▶ _RECORDS SHOWN_:
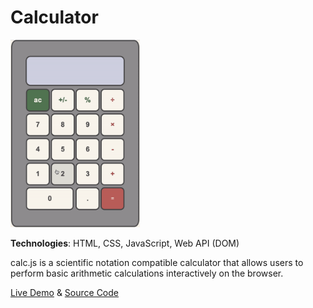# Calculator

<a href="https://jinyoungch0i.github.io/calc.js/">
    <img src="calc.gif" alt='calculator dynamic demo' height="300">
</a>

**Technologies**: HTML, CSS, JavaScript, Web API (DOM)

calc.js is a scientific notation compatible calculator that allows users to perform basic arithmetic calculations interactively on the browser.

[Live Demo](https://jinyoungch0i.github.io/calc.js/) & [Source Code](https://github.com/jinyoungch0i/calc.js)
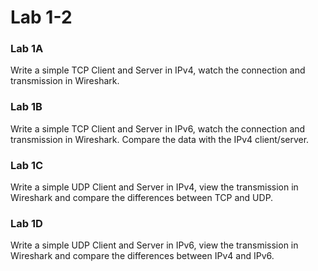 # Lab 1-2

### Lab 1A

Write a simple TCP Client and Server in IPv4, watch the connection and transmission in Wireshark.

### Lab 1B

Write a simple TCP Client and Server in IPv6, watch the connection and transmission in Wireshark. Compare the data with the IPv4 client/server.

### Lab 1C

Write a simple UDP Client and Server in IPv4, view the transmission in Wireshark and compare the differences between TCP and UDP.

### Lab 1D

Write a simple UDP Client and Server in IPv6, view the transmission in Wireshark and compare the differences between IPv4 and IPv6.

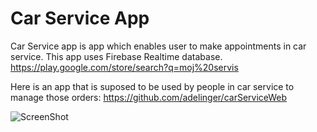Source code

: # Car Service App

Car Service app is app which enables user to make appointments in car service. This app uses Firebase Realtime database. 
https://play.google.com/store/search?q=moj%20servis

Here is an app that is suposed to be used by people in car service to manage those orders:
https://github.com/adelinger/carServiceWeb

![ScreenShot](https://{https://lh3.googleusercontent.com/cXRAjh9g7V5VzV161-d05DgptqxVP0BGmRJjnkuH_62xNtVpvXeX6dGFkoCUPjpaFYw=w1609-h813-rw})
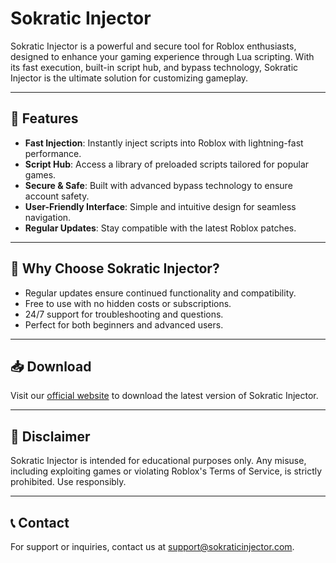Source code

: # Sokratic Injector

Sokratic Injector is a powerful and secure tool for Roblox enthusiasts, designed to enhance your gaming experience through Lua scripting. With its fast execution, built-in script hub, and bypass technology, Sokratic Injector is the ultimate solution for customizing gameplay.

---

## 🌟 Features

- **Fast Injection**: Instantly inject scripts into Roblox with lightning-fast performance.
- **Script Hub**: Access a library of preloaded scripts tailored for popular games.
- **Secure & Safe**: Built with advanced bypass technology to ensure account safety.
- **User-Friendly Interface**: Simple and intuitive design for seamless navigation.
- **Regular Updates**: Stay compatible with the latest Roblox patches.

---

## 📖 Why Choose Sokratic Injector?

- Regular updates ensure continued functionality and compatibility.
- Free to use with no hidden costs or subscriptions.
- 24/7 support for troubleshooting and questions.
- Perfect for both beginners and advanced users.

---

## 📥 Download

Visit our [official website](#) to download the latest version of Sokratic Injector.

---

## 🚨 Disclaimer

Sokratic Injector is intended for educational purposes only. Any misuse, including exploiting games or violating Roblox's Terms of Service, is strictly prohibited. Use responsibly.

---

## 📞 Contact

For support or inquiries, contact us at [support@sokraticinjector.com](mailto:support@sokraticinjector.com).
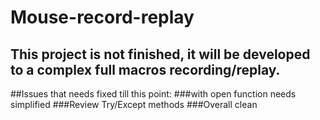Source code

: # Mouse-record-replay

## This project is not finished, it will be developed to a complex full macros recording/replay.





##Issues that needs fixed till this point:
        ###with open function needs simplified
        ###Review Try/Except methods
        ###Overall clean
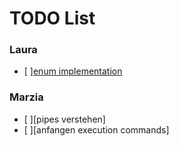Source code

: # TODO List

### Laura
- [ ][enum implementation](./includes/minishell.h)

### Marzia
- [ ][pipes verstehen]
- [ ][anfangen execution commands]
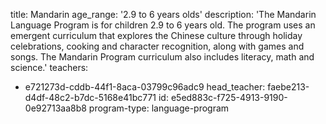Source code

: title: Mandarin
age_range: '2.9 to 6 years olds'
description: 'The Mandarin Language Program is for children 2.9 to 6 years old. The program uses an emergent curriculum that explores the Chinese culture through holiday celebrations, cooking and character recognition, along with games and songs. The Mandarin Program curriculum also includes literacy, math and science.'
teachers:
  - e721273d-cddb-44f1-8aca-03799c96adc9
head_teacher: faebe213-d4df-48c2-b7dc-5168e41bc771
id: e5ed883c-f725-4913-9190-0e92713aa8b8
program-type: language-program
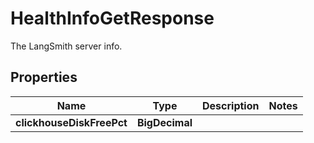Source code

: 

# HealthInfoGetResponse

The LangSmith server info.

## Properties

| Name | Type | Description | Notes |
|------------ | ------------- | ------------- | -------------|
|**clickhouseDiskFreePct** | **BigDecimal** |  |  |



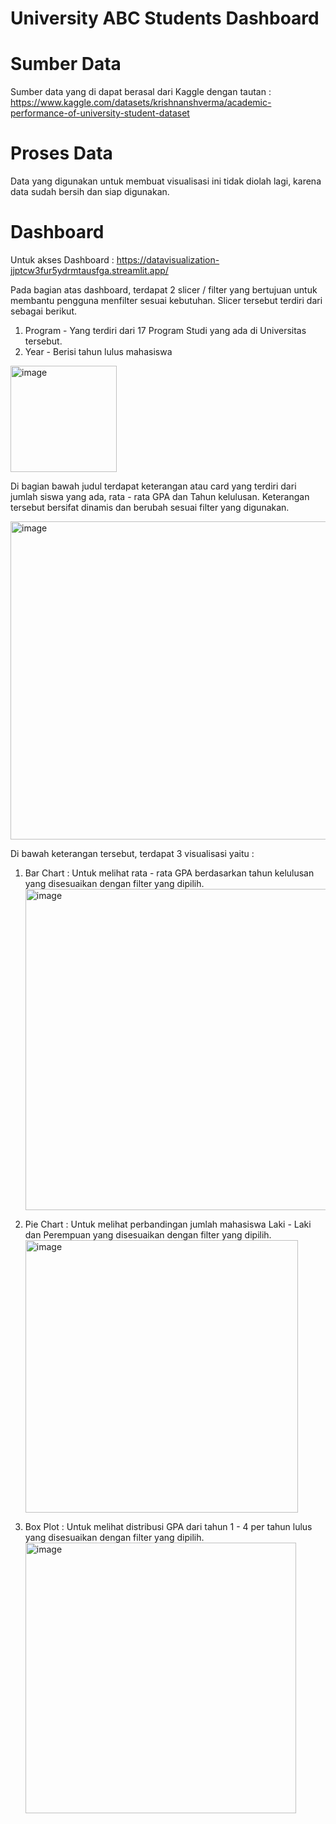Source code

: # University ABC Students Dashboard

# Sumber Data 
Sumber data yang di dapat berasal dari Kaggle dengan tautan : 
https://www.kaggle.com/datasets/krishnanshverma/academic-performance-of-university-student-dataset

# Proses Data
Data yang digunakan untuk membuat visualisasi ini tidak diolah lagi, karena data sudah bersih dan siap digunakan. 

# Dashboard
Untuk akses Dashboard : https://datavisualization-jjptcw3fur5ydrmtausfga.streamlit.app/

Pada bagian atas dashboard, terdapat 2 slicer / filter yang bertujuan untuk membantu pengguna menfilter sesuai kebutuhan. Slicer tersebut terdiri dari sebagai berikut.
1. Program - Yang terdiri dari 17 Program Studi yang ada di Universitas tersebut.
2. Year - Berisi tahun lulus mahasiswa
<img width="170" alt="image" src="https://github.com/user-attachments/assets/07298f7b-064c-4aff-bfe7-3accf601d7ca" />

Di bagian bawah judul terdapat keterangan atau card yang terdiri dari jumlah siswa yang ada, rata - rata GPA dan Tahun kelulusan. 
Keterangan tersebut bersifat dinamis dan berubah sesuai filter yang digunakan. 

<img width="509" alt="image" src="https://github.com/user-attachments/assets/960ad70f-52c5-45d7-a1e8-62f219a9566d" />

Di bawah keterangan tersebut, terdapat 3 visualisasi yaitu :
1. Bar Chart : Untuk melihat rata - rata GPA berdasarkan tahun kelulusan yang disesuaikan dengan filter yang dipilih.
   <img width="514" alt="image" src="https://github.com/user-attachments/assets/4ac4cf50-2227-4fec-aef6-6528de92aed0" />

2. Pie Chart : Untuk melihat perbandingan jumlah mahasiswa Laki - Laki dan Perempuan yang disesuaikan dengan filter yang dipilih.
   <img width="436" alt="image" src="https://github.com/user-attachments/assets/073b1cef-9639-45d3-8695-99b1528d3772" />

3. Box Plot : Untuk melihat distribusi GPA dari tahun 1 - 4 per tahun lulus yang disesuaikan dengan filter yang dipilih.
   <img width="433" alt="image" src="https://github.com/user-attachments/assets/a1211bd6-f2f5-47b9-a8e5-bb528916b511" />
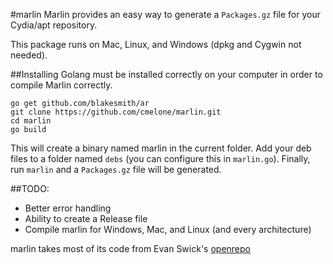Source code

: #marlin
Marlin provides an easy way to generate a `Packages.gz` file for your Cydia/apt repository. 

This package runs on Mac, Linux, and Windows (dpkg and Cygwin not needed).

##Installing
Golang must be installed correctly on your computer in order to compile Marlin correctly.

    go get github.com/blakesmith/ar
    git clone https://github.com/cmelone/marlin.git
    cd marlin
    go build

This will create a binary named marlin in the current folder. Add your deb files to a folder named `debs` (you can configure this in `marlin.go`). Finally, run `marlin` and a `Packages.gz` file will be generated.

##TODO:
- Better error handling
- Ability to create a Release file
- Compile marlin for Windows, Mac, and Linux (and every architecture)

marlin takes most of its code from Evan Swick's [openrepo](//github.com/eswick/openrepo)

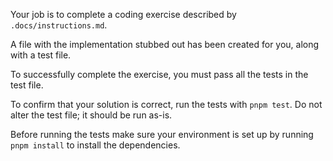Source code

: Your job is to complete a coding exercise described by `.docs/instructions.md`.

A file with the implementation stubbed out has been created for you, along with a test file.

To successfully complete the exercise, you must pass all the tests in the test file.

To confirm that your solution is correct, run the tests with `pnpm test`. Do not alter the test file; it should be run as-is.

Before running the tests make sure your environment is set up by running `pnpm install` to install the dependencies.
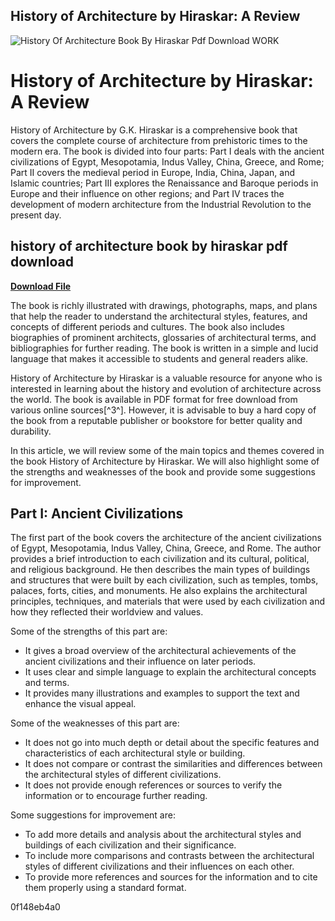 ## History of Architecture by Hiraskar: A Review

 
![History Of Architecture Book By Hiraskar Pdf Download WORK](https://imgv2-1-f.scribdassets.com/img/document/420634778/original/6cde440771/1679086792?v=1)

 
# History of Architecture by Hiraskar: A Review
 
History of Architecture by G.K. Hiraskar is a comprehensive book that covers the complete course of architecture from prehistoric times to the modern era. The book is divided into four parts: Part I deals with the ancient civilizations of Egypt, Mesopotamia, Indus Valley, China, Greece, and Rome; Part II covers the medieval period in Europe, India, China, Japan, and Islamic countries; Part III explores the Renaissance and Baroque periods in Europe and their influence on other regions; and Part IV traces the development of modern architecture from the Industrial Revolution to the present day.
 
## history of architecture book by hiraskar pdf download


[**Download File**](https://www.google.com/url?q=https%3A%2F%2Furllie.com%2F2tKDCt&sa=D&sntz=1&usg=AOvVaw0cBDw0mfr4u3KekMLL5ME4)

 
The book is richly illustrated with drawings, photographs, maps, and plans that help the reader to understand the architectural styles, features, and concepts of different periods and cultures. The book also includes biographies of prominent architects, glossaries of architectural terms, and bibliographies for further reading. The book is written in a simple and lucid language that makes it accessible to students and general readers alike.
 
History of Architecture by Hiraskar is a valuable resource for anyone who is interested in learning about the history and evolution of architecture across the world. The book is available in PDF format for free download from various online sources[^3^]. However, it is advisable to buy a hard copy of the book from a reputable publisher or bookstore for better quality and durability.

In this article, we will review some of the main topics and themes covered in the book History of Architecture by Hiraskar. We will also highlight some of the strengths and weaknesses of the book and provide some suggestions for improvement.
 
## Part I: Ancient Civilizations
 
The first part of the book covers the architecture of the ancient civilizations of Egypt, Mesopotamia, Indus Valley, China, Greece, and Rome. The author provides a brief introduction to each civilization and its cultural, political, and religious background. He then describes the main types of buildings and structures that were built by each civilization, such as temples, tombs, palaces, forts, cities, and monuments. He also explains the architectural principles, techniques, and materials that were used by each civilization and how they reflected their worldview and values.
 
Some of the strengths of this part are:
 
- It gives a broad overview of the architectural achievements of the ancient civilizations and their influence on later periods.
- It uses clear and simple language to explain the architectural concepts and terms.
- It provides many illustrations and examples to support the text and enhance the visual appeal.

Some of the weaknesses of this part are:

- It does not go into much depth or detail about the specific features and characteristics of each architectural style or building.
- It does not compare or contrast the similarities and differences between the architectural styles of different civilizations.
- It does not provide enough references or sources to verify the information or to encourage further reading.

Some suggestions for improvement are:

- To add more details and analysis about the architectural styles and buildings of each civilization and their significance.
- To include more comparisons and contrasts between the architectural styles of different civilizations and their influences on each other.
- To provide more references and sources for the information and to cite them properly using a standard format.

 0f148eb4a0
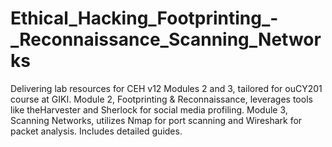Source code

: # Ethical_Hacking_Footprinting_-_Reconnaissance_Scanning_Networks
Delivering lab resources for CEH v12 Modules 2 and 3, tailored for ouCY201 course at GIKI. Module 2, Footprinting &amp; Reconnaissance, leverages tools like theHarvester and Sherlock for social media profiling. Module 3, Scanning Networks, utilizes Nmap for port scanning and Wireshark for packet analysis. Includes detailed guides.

▶ _WORK TO COMPLETE_: Each line above starting at the one holding "- Better error handling" and ending at the one holding "To successfully complete" should be set down exactly as it stands, both ends included, with no pictures.

▶ _TASK RESPONSE_:
- Better error handling
- Ability to create a Release file
- Compile marlin for Windows, Mac, and Linux (and every architecture)

marlin takes most of its code from Evan Swick's [openrepo](//github.com/eswick/openrepo)

Source code

: Your job is to complete a coding exercise described by `.docs/instructions.md`.

A file with the implementation stubbed out has been created for you, along with a test file.

To successfully complete the exercise, you must pass all the tests in the test file.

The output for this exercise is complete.